Abstract
241998
Introduction: Tumors are known to be heterogeneous on both gross and cellular levels, as well as genetic and phenotypic levels, with spatial heterogeneity in cellular density, angiogenesis, and necrosis. Furthermore, this heterogeneity might affect prognosis thereby impacting the treatment.
68Ga-PSMA, a new PET tracer recently introduced to image patients with PCa for initial diagnosis and biochemical failure post-treatment. Semi-quantitative PET parameters help in assessing the tumour burden. However, PET/CT also has limitations in characterizing subtle tissue variations and the heterogeneity of tissue or tumors. Recently, texture analysis is being applied to study the spatial heterogeneity in tumors that involve the application of various mathematical methods to analyse the relationship between the grey level intensity of pixels or voxels and their position within an image, thereby providing an objective, quantitative assessment of tumour heterogeneity. Literature suggests that the texture features could enhance the diagnostic accuracy (DA) of prostate cancer (PCa). Thus, the present study is aimed to distinguish between healthy and malignant PCa based on 68Ga-PSMA PET/CT semi-quantitative parameters and histogram texture features.
Methods: We ambispectively reviewed prostate cancer patients who underwent 68Ga-PSMA PET/CT to know the disease status. Patients were categorized into healthy and malignant PCa patients based on PSMA expression on 68Ga-PSMA PET/CT. PET semi-quantitative parameters SUVmax, SUVmean, TLG, MTV, Tumor to background ratio with respect to liver (T/B liver), Tumor to background ratio with respect to parotid (T/B parotid) were calculated on both group. Haralick texture features, histogram (8 features) were obtained as a result of texture analysis performed using MATLAB (v. 2018; MathWorks, Natick, MA, USA). Normality of the data was checked with Shapiro-Wilk test. Accordingly, Man Whitney U-test tests were applied to check the significant difference in the mean of PET/CT semi-quantitative and texture parameters between healthy and malignant PCa patients. Receiver Operative Characteristic (ROC) curve analysis was done on significant parameters to estimate the cut-off values along with corresponding sensitivity and specificity. All the analysis was done using SPSS software v22.0.

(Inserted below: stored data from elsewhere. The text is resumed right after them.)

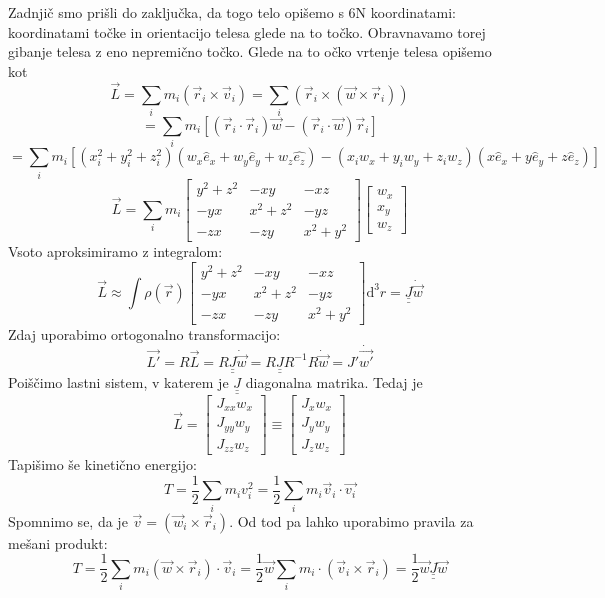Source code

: \documentclass[a4paper]{article}
\newcommand{\vct}[1]{\overrightarrow{#1}}
\newcommand{\dif}{\mathrm{d}}
\begin{document}
Zadnjič smo prišli do zaključka, da togo telo opišemo s 6N koordinatami: koordinatami točke in orientacijo telesa glede na to točko. Obravnavamo torej
gibanje telesa z eno nepremično točko. Glede na to očko vrtenje telesa opišemo kot
$$\vct{L} = \sum_i m_i(\vct{r}_i\times\vct{v}_i)  =\sum_{i} \left(\vct{r}_i \times (\vct{w} \times \vct{r}_i)\right)$$
$$= \sum_{i}m_i\left[(\vct{r}_i\cdot\vct{r}_i)\vct{w} - (\vct{r}_i\cdot\vct{w})\vct{r}_i\right]$$
$$= \sum_im_i\left[(x_i^2 + y_i^2 + z_i^2)(w_x\hat{e}_x + w_y\hat{e}_y + w_z\hat{e_z}) - (x_iw_x + y_iw_y + z_iw_z)(x\hat{e}_x + y\hat{e}_y + z\hat{e}_z)\right]$$
$$\vct{L} = \sum_im_i\begin{bmatrix}
    y^2 + z^2 & -xy & -xz \\
    -yx & x^2 + z^2 & -yz \\
    -zx & -zy & x^2 + y^2
\end{bmatrix}\begin{bmatrix}
    w_x \\ x_y \\ w_z
\end{bmatrix}$$
Vsoto aproksimiramo z integralom:
$$\vct{L} \approx \int \rho(\vct{r}) \begin{bmatrix}
    y^2 + z^2 & -xy & -xz \\
    -yx & x^2 + z^2 & -yz \\
    -zx & -zy & x^2 + y^2
\end{bmatrix} \dif^3 r = \underline{\underline{J}}\dot{\vct{w}}$$
Zdaj uporabimo ortogonalno transformacijo:
$$\vct{L'} = R\vct{L} = R\underline{\underline{J}}\dot{\vct{w}} = R\underline{\underline{J}}R^{-1} R\dot{\vct{w}} = J'\dot{\vct{w'}}$$
Poiščimo lastni sistem, v katerem je $\underline{\underline{J}}$ diagonalna matrika. Tedaj je
$$\vct{L} = \begin{bmatrix}
    J_{xx}w_x \\ J_{yy}w_y \\ J_{zz}w_z
\end{bmatrix} \equiv \begin{bmatrix}
    J_xw_x \\ J_yw_y \\ J_zw_z
\end{bmatrix}$$
Tapišimo še kinetično energijo:
$$T = \frac{1}{2}\sum_im_iv_i^2 = \frac{1}{2}\sum_im_i\vct{v}_i\cdot\vct{v_i}$$
Spomnimo se, da je $\vct{v} = (\vct{w}_i\times\vct{r}_i)$. Od tod pa lahko uporabimo pravila za mešani produkt:
$$T = \frac{1}{2}\sum_im_i(\vct{w}\times\vct{r}_i)\cdot\vct{v}_i = \frac{1}{2}\vct{w}\sum_im_i\cdot(\vct{v}_i\times\vct{r}_i) = \frac{1}{2}\vct{w}\underline{\underline{J}}\vct{w}$$
\end{document}
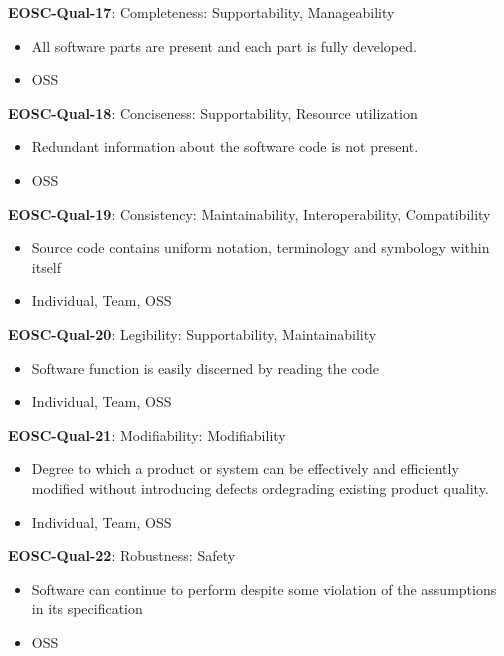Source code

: \textbf{EOSC-Qual-17}: Completeness: Supportability, Manageability

\begin{itemize}
    \item All software parts are present and each part is fully developed. \cite{iso_25010_2011_2017,boehm_quantitative_1976}
    \item OSS
\end{itemize}

\textbf{EOSC-Qual-18}: Conciseness: Supportability, Resource utilization

\begin{itemize}
    \item Redundant information about the software code is not present. \cite{boehm_quantitative_1976}
    \item OSS
\end{itemize}

\textbf{EOSC-Qual-19}: Consistency: Maintainability, Interoperability, Compatibility

\begin{itemize}
    \item Source code contains uniform notation, terminology and symbology within itself \cite{boehm_quantitative_1976,raymond_software_2013}
    \item Individual, Team, OSS
\end{itemize}

\textbf{EOSC-Qual-20}: Legibility: Supportability, Maintainability

\begin{itemize}
    \item Software function is easily discerned by reading the code \cite{boehm_quantitative_1976}
    \item Individual, Team, OSS
\end{itemize}

\textbf{EOSC-Qual-21}: Modifiability: Modifiability

\begin{itemize}
    \item Degree to which a product or system can be effectively and efficiently modified without introducing defects ordegrading existing product quality. \cite{iso_25010_2011_2017,boehm_quantitative_1976}
    \item Individual, Team, OSS
\end{itemize}

\textbf{EOSC-Qual-22}: Robustness: Safety

\begin{itemize}
    \item Software can continue to perform despite some violation of the assumptions in its specification \cite{boehm_quantitative_1976}
    \item OSS
\end{itemize}

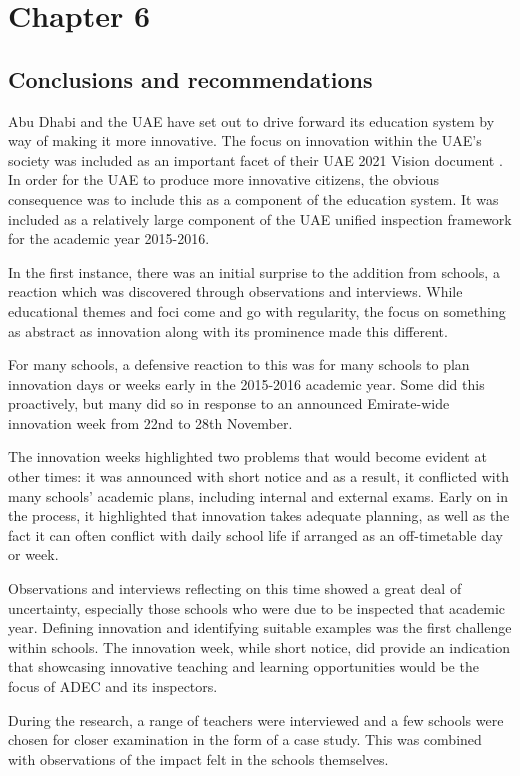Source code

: \section{Chapter 6}
\subsection{Conclusions and recommendations}
Abu Dhabi and the UAE have set out to drive forward its education system by way of making it more innovative. The focus on innovation within the UAE’s society was included as an important facet of their UAE 2021 Vision document \cite{UAEGovernment2012}. In order for the UAE to produce more innovative citizens, the obvious consequence was to include this as a component of the education system. It was included as a relatively large component of the UAE unified inspection framework for the academic year 2015-2016.

In the first instance, there was an initial surprise to the addition from schools, a reaction which was discovered through observations and interviews. While educational themes and foci come and go with regularity, the focus on something as abstract as innovation along with its prominence made this different.

For many schools, a defensive reaction to this was for many schools to plan innovation days or weeks early in the 2015-2016 academic year. Some did this proactively, but many did so in response to an announced Emirate-wide innovation week from 22nd to 28th November. 

The innovation weeks highlighted two problems that would become evident at other times: it was announced with short notice and as a result, it conflicted with many schools’ academic plans, including internal and external exams.
Early on in the process, it highlighted that innovation takes adequate planning, as well as the fact it can often conflict with daily school life if arranged as an off-timetable day or week.

Observations and interviews reflecting on this time showed a great deal of uncertainty, especially those schools who were due to be inspected that academic year. Defining innovation and identifying suitable examples was the first challenge within schools. The innovation week, while short notice, did provide an indication that showcasing innovative teaching and learning opportunities would be the focus of ADEC and its inspectors.

During the research, a range of teachers were interviewed and a few schools were chosen for closer examination in the form of a case study. This was combined with observations of the impact felt in the schools themselves.

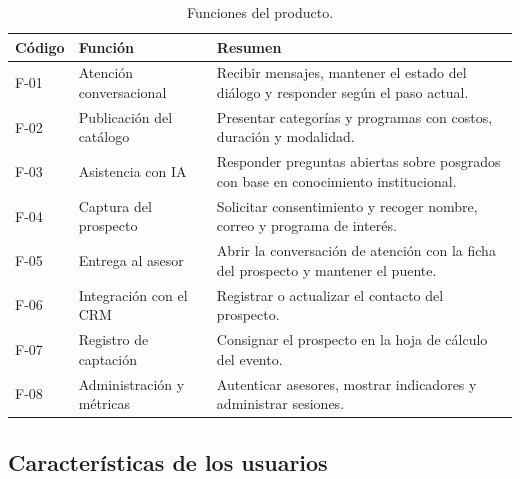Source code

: \documentclass[12pt,a4paper]{report}
\newcommand{\tablacompacta}{\setstretch{1.1}\small}
\newcommand{\cabecera}[1]{\rowcolor{filacabecera}#1}
\begin{document}
\begin{table}[H]
    \centering
    \tablacompacta
    \begin{tabularx}{\textwidth}{p{1.4cm}p{4.0cm}X}
        \toprule
        \cabecera{\textbf{Código}} & \textbf{Función} & \textbf{Resumen} \\
        \midrule
        F-01 & Atención conversacional & Recibir mensajes, mantener el estado del diálogo y responder según el paso actual. \\
        F-02 & Publicación del catálogo & Presentar categorías y programas con costos, duración y modalidad. \\
        F-03 & Asistencia con IA & Responder preguntas abiertas sobre posgrados con base en conocimiento institucional. \\
        F-04 & Captura del prospecto & Solicitar consentimiento y recoger nombre, correo y programa de interés. \\
        F-05 & Entrega al asesor & Abrir la conversación de atención con la ficha del prospecto y mantener el puente. \\
        F-06 & Integración con el CRM & Registrar o actualizar el contacto del prospecto. \\
        F-07 & Registro de captación & Consignar el prospecto en la hoja de cálculo del evento. \\
        F-08 & Administración y métricas & Autenticar asesores, mostrar indicadores y administrar sesiones. \\
        \bottomrule
    \end{tabularx}
    \caption{Funciones del producto.}
\end{table}

\subsection{Características de los usuarios}
\end{document}
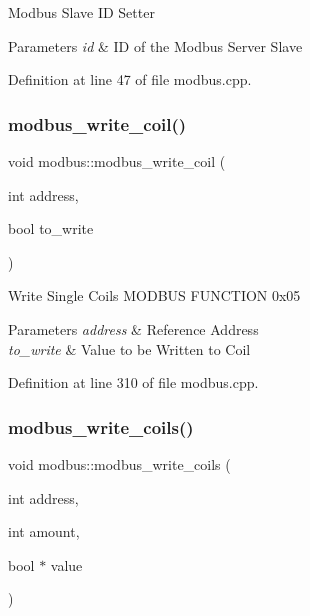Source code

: Modbus Slave ID Setter 
\begin{DoxyParams}{Parameters}
{\em id} & ID of the Modbus Server Slave \\
\hline
\end{DoxyParams}


Definition at line 47 of file modbus.\+cpp.

\mbox{\label{classmodbus_a8717e5472d5a536beb0308bdeeac2233}} 
\subsubsection{\texorpdfstring{modbus\+\_\+write\+\_\+coil()}{modbus\_write\_coil()}}
{\footnotesize\ttfamily void modbus\+::modbus\+\_\+write\+\_\+coil (\begin{DoxyParamCaption}\item[{int}]{address,  }\item[{bool}]{to\+\_\+write }\end{DoxyParamCaption})}

Write Single Coils M\+O\+D\+B\+US F\+U\+N\+C\+T\+I\+ON 0x05 
\begin{DoxyParams}{Parameters}
{\em address} & Reference Address \\
\hline
{\em to\+\_\+write} & Value to be Written to Coil \\
\hline
\end{DoxyParams}


Definition at line 310 of file modbus.\+cpp.

\mbox{\label{classmodbus_a26201b5f872bce56f665d905ffcaaa97}} 
\subsubsection{\texorpdfstring{modbus\+\_\+write\+\_\+coils()}{modbus\_write\_coils()}}
{\footnotesize\ttfamily void modbus\+::modbus\+\_\+write\+\_\+coils (\begin{DoxyParamCaption}\item[{int}]{address,  }\item[{int}]{amount,  }\item[{bool $\ast$}]{value }\end{DoxyParamCaption})}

Results: A total 150 patients with healthy and malignant PCa patients, mean age= 68.18±7.08 years were included in this study. Of 150 PCa patients, analyses were performed in only 119 patients (37 healthy: 82 malignant PCa patients) and due to non-availability of Gleason score. Six of 8 Histogram features were found to be statistically significant. Also, all semi-quantitative PET parameters [SUVmax, SUVmean, TLG, MTV, T/B ratio (liver), T/B ratio (parotid)] were found to be statistically significant. Concordance and discordance of PET semi-quantitative parameters and texture features was determined based on the Gleason score as reference standard. The sensitivity, specificity, diagnostic accuracy (DA), positive predictive value (PPV) of the histogram texture features such as mean, median, mode, standard deviation, variance, entropy was found to be [63.64%; 83.87%; 91.8%; 68.91%], [68.18%; 80.65%; 90.91%; 71.43%], [68.18%; 74.19%; 88.24%; 69.75%], [73.86%; 96.77%; 98.48%; 79.83%], [90.91%; 100%; 100%; 93.28%]. Thus, entropy has the highest diagnostic accuracy of 93.28%. Similarly, among PET semi-quantitative parameters, TLG showed the highest diagnostic accuracy of 89.92%. However, the sensitivity, specificity, and PPV of TLG was found to be 87.5%; 96.77%; 89.92%.
Conclusions: TLG as a semi-quantitative PET parameter and entropy as a histogram texture parameter are particularly effective in accurately differentiating between individuals with a healthy prostate and those with malignant prostate cancer.